La nuit du 30 avril au 1er mai 1562, les reformés se rendirent maîtres de la ville de Lyon : le surlendemain les troupes du baron des Adrets entrèrent dans Saint-Just et commencèrent la destruction du cloître et de tout ce qu’il contenait. L’église fut sapée en septembre de la même année. Il convient de dire qu’indépendamment des raisons purement religieuses de cette destruction, la ville de Lyon elle-même avait envisagée cette démolition pour construire en ce lieu une citadelle destinée à renforcer sa protection. Mais cela ne s’était pas fait, et cela ne se fit pas non plus à ce moment-là.

Détruit en 1562, la reconstruction alla assez vite pour qu’à Noël 1565 les chanoines pussent célébrer les offices et exposer les reliques qui avaient échappé aux destructions : le chef (crâne) de saint Just et la main de saint Alexandre.

Cependant, le manque d’argent se faisant cruellement sentir, le rythme ralentit beaucoup : consacré en 1591 par Mgr d’Épinac, le nouveau sanctuaire resta sans chevet ni façade pendant soixante-dix ans. On put élever, en 1661, un chœur dont le prolongement ajoutait plus d’un tiers à la longueur totale ; l’église agrandie fut à nouveau consacrée par Mgr de Neuville en 1663. Ce chœur fut fermé par la construction en 1666 d’un jubé aujourd’hui disparu.

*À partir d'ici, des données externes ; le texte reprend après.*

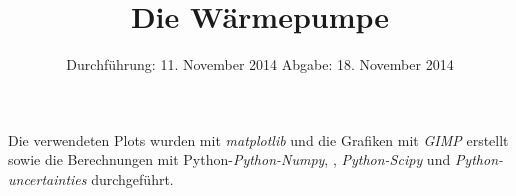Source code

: 
\subject{Anfängerpraktikum V206}
\title{Die Wärmepumpe}
\date{
  Durchführung: 11. November 2014
  \hspace{1em}
  Abgabe: 18. November 2014
}


\maketitle
\thispagestyle{empty}
\newpage





\newpage
\printbibliography
Die verwendeten Plots wurden mit \textit{matplotlib}\cite{matplotlib} und die Grafiken mit \textit{GIMP}\cite{gimp} erstellt sowie die Berechnungen mit Python-\textit{Python-Numpy}, \cite{numpy}, \textit{Python-Scipy}\cite{scipy} und \textit{Python-uncertainties}\cite{uncertainties} durchgeführt.

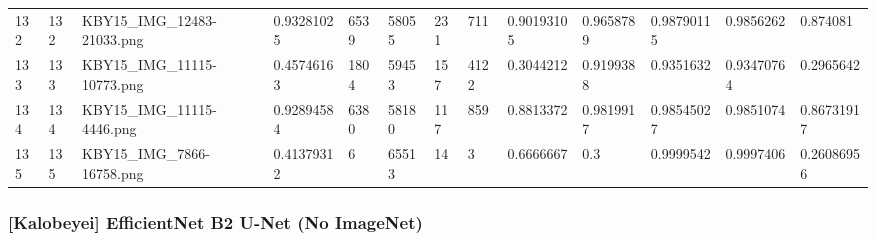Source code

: \documentclass[11pt, a4paper, twoside]{report}
\begin{document}
\begin{longtable}[c]{@{}lllllllllllll@{}}
132 & 132 & KBY15\_IMG\_12483-21033.png & 0.93281025 & 6539 & 58055 & 231 & 711 & 0.90193105 & 0.9658789 & 0.98790115 & 0.9856262 & 0.874081 \\
133 & 133 & KBY15\_IMG\_11115-10773.png & 0.45746163 & 1804 & 59453 & 157 & 4122 & 0.3044212 & 0.9199388 & 0.9351632 & 0.93470764 & 0.2965642 \\
134 & 134 & KBY15\_IMG\_11115-4446.png & 0.92894584 & 6380 & 58180 & 117 & 859 & 0.8813372 & 0.9819917 & 0.98545027 & 0.9851074 & 0.86731917 \\
135 & 135 & KBY15\_IMG\_7866-16758.png & 0.41379312 & 6 & 65513 & 14 & 3 & 0.6666667 & 0.3 & 0.9999542 & 0.9997406 & 0.26086956 \\* \bottomrule
\end{longtable}

\newpage

\subsubsection{[Kalobeyei] EfficientNet B2 U-Net (No ImageNet)}
\end{document}

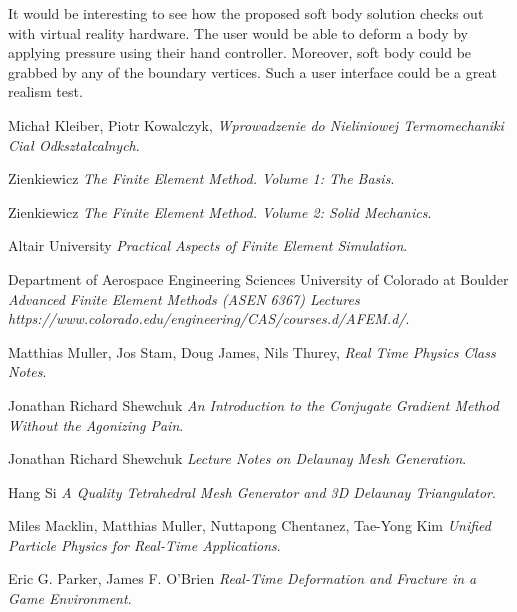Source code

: \documentclass[en]{minipw} %
\begin{document}
It would be interesting to see how the proposed soft body solution checks out with virtual reality hardware. The user would be able to deform a body by applying pressure using their hand controller. Moreover, soft body could be grabbed by any of the boundary vertices. Such a user interface could be a great realism test.



\begin{thebibliography}{20}%


 Michał Kleiber, Piotr Kowalczyk, \emph{Wprowadzenie do Nieliniowej Termomechaniki Ciał Odkształcalnych}.

 Zienkiewicz \emph{The Finite Element Method. Volume 1: The Basis}.

 Zienkiewicz \emph{The Finite Element Method. Volume 2: Solid Mechanics}.

 Altair University \emph{Practical Aspects of Finite Element Simulation}.

 Department of Aerospace Engineering Sciences University of Colorado at Boulder \emph{Advanced Finite Element Methods (ASEN 6367) Lectures https://www.colorado.edu/engineering/CAS/courses.d/AFEM.d/}.


 Matthias Muller, Jos Stam, Doug James, Nils Thurey, \emph{Real Time Physics Class Notes}.

 Jonathan Richard Shewchuk \emph{An Introduction to the Conjugate Gradient Method Without the Agonizing Pain}.

 Jonathan Richard Shewchuk \emph{Lecture Notes on Delaunay Mesh Generation}.

 Hang Si \emph{A Quality Tetrahedral Mesh Generator and 3D Delaunay Triangulator}.


 Miles Macklin, Matthias Muller, Nuttapong Chentanez, Tae-Yong Kim \emph{Unified Particle Physics for Real-Time Applications}.

 Eric G. Parker, James F. O'Brien \emph{Real-Time Deformation and Fracture in a Game Environment}.


\end{thebibliography}
\end{document}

Il faudra attendre le début du XVIIIe siècle pour que soient construits par les architectes Delamonce père et fils la façade actuelle et les pilastres corinthiens de la nef et leur entablement.

Dès le début de la Révolution, La collégiale Saint-Just fut en vedette par son curé, l’abbé Bottin, qui fut le premier curé lyonnais à prêter serment à la Constitution civile du clergé le 14 novembre 1790. La même année le chapitre fut dissout et tous ses biens confisqués; plusieurs de ses membres seront guillotinés.

Bien que l’exercice du culte ait repris dans l’église dès le 15 novembre 1795, elle ne fut rouverte officiellement qu’en 1803 dans le cadre concordataire : de première collégiale et paroissiale qu’elle était, elle ne fut alors plus que paroissiale. Son curé, Irénée Boué (1827-1844), déploiera des trésors d’énergie pour embellir son église et réparer les dommages causés par la Révolution ; ainsi fera-t-il appel en 1831 à l’architecte J. Gay pour élever l’arc triomphal du chœur et établir au revers de la façade d’entrée les deux retables qui servent d’écrin au baptistère et au bénitier.

La révolution de 1848 mit elle aussi en vedette le curé de Saint-Just d’alors, l’abbé J.-M. Gonin, qui proclama en bénissant un arbre de la Liberté : « Le Fils du charpentier est mort sur l’arbre de la liberté . La République a toute la sympathie des prêtres » …

Saint Just toujours présent

Depuis 1970, les paroisses de Saint-Just et de Saint-Irénée sont réunies et des raisons purement pratiques ont fait progressivement choisir l’église Saint-Irénée comme lieu habituel du culte. Longtemps délaissée, l’église est, depuis 2014, mise par l’archevêché de Lyon à la disposition de la Fraternité Sacerdotale Saint-Pierre et la liturgie y est célébrée selon la forme extraordinaire du rite romain en vertu du Motu proprio Summorum Pontificum.

Saint Just a donné son nom à un certain nombre de communes, nous en comptons quatorze dans la région Auvergne-Rhône-Alpes. La ville de Marseille a aussi une église et un quartier qui portent son nom. Il existe aussi une église Saint-Just à Arbois dans le Jura.